WORK INSTRUCTION: Reproduce the records below exactly, but only between the lines holding "significant, and are" and "power to produce ideas. But primary", inclusive.

AVAILABLE RECORDS:
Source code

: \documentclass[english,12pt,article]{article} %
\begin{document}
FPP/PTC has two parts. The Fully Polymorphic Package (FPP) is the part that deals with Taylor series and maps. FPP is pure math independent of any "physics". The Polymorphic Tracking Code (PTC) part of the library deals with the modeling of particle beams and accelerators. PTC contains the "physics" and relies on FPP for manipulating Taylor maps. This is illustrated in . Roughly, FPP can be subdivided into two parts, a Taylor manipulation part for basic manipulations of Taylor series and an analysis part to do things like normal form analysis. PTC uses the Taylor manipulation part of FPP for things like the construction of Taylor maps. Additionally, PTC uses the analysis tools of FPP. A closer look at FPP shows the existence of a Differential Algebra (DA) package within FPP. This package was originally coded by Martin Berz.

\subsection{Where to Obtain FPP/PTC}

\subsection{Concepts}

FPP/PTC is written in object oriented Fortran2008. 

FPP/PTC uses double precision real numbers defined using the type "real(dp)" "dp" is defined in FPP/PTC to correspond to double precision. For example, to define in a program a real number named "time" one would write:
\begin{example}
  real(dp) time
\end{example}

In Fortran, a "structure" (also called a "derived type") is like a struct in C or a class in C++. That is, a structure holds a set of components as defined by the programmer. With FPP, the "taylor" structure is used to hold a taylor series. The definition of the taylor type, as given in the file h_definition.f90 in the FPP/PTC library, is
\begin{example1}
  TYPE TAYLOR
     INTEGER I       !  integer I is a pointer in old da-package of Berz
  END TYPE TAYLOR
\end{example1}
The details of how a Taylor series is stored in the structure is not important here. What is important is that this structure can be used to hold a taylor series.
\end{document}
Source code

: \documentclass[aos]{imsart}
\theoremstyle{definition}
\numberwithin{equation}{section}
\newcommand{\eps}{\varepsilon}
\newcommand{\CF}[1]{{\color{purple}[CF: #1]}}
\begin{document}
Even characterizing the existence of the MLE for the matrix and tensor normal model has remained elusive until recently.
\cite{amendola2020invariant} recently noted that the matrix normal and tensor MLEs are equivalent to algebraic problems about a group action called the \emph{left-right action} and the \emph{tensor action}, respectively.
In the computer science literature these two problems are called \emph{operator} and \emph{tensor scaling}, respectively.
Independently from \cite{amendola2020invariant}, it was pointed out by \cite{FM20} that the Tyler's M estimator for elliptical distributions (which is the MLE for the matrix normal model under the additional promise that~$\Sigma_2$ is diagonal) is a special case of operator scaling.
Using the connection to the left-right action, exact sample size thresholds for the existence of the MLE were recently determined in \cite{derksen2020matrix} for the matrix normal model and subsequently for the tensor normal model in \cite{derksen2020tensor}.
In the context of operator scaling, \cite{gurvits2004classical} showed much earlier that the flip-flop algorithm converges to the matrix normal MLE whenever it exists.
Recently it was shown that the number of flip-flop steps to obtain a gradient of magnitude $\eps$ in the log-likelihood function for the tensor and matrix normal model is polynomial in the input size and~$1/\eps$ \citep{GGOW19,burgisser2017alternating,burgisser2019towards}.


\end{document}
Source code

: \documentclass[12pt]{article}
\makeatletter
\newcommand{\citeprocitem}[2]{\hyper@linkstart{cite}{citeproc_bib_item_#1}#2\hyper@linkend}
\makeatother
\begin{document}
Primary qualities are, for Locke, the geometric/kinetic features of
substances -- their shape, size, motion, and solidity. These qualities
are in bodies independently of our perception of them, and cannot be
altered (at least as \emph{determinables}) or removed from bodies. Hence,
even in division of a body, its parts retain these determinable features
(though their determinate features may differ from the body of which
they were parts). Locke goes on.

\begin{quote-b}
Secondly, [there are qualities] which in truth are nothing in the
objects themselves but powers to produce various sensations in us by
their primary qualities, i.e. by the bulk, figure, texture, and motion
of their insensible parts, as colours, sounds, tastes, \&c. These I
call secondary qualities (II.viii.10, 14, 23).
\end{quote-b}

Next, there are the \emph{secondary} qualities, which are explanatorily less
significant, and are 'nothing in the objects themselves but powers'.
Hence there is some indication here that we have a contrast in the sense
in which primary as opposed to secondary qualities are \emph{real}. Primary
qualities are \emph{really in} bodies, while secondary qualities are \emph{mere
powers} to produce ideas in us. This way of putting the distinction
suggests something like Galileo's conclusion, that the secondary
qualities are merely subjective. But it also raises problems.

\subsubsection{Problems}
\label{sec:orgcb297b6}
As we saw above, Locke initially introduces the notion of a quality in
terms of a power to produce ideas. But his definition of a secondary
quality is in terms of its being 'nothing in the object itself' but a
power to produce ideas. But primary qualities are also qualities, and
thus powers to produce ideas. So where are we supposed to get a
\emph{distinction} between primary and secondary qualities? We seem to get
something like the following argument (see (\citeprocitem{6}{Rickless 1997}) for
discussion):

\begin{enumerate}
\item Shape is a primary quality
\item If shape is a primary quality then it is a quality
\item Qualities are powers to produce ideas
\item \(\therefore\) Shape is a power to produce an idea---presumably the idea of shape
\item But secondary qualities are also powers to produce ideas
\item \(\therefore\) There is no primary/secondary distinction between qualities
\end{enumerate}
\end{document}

EXPECTED ANSWER:
significant, and are 'nothing in the objects themselves but powers'.
Hence there is some indication here that we have a contrast in the sense
in which primary as opposed to secondary qualities are \emph{real}. Primary
qualities are \emph{really in} bodies, while secondary qualities are \emph{mere
powers} to produce ideas in us. This way of putting the distinction
suggests something like Galileo's conclusion, that the secondary
qualities are merely subjective. But it also raises problems.

\subsubsection{Problems}
\label{sec:orgcb297b6}
As we saw above, Locke initially introduces the notion of a quality in
terms of a power to produce ideas. But his definition of a secondary
quality is in terms of its being 'nothing in the object itself' but a
power to produce ideas. But primary qualities are also qualities, and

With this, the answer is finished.